» **TASK OBJECTIVE**:
Find and copy every line in the records that includes the string "tightlist".

————

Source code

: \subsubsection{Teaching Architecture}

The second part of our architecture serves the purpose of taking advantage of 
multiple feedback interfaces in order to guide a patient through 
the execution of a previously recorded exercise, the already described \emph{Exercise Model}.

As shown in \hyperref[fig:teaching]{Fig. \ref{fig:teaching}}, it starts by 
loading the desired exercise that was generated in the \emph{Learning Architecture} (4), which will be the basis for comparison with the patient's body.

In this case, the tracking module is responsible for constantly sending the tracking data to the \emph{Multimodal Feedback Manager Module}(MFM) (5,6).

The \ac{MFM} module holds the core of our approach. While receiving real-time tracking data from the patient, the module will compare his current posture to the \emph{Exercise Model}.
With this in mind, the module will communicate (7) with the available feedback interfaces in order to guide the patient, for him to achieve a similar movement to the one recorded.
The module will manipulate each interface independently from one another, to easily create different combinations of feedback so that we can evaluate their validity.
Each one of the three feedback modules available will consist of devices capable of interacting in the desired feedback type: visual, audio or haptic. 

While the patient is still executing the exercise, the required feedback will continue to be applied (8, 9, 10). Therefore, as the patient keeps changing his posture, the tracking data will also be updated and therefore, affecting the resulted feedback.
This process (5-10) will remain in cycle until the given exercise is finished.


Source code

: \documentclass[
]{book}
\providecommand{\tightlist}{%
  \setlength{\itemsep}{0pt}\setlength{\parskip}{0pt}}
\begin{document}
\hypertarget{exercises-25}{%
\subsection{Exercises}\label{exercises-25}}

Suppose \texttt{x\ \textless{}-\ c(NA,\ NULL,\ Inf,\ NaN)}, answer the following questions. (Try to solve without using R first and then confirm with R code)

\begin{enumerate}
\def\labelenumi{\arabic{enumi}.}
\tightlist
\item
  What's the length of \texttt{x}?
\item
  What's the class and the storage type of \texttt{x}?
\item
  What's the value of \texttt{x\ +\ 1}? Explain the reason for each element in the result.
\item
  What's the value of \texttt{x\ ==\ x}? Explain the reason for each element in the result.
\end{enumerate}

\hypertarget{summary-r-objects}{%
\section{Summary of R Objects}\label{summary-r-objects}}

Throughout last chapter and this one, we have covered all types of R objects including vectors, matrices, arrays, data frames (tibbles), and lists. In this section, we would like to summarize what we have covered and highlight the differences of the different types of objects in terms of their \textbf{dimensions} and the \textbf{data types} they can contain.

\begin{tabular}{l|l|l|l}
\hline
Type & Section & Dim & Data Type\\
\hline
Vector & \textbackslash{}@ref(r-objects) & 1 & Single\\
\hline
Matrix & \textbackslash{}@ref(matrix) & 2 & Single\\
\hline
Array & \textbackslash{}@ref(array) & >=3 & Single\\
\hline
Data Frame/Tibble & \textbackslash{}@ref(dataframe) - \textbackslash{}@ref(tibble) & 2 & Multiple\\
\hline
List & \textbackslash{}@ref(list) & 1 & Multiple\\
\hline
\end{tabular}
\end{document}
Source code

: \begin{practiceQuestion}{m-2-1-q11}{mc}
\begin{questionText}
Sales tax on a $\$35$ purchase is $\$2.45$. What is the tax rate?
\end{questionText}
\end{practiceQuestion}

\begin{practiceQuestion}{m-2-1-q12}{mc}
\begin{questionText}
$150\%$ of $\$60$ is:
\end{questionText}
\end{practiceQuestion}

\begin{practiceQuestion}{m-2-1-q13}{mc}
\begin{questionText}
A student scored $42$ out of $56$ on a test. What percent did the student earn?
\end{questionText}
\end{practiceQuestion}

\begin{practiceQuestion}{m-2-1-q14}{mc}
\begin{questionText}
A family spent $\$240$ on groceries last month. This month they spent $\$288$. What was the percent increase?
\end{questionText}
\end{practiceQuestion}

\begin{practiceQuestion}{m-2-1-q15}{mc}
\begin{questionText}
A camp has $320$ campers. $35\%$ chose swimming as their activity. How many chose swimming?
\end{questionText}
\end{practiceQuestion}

————

» **OUTPUT**:
\providecommand{\tightlist}{%
\tightlist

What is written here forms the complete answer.